→ **TASK BRIEF**
Scan the entries and copy each line where the word "chat" is present.

→ **DATA EXTRACTS**

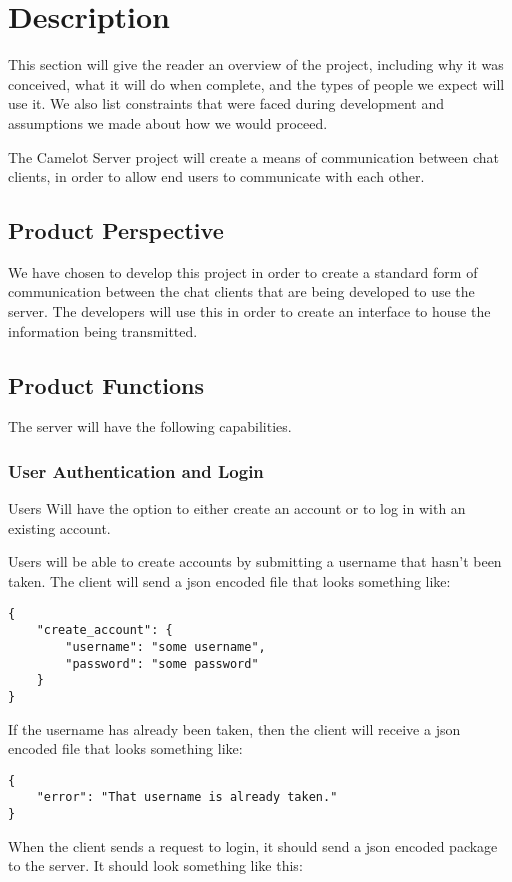 \chapter{Description}\label{description}
This section will give the reader an overview of the project, including why it was conceived, what it will do when complete, and the types of people we expect will use it. We also list constraints that were faced during development and assumptions we made about how we would proceed.

The Camelot Server project will create a means of communication between chat clients, in order to allow end users to communicate with each other.

\section{Product Perspective}\label{product-perspective}
We have chosen to develop this project in order to create a standard form of communication between the chat clients that are being developed to use the server. The developers will use this in order to create an interface to house the information being transmitted.

\section{Product Functions}\label{product-functions}
The server will have the following capabilities.

\subsection{User Authentication and Login}
Users Will have the option to either create an account or to log in with an existing account.

Users will be able to create accounts by submitting a username that hasn't been taken. The client will send a \gls{json} encoded file that looks something like:

\begin{lstlisting}[style=json]
{
    "create_account": {
        "username": "some username",
        "password": "some password"
    }
}
\end{lstlisting}

If the username has already been taken, then the client will receive a \gls{json} encoded file that looks something like:

\begin{lstlisting}[style=json]
{
    "error": "That username is already taken."
}
\end{lstlisting}
When the client sends a request to login, it should send a \gls{json} encoded package to the server. It should look something like this:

→ **OUTPUT FOR THIS TASK**
The Camelot Server project will create a means of communication between chat clients, in order to allow end users to communicate with each other.
We have chosen to develop this project in order to create a standard form of communication between the chat clients that are being developed to use the server. The developers will use this in order to create an interface to house the information being transmitted.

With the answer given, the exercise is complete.